Matson has ended one of its two U.S./China services a year after it was launched, citing sustained high fuel prices, downward rate pressure and overcapacity in the transpacific trade.
Matson in late August discontinued its expanded China-Long Beach Express service (CLX2), which includes service between Hong Kong, Yantian, Shanghai and Long Beach.
The company emphasized that discontinuing the CLX2 would not affect Matson’s five-year-old CLX1 service, nor the company’s Hawaii and Guam services. It said the CLX1 service, which has a rotation of Long Beach, Honolulu, Guam, Xiamen, Ningbo, Shanghai, and Long Beach, continues to be profitable and benefits from round trip economics because of the outbound cargo moving to Hawaii and Guam.
The CLX2 service had an operating loss of $17.7 million in the second quarter ($11 million after taxes), and the service has had operating losses of $49.7 million since being launched last September. The company said it would incur another $20 million to $25 million in after-tax losses related by the decision to end the CLX2, mostly in the third quarter.
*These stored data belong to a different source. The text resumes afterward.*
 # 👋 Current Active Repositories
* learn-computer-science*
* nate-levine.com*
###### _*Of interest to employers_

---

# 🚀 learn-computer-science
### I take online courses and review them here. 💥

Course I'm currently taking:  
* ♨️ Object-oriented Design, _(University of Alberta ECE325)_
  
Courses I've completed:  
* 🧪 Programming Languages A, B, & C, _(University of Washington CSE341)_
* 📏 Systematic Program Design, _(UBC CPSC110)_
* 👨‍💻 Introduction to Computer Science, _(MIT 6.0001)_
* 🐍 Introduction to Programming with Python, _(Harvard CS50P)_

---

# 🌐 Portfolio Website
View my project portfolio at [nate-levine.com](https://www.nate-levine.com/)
The company said with two China services in the second quarter of this year compared to just one in 2010, it moved 38,800 containers in the China trade, more than twice the 16,400 containers in the same 2010 period.
Matson’s announcement follows decisions by several other shipping companies to end services this year, including The Containership Co., CSAV, the New World Alliance, Hainan PO Shipping and TS Lines.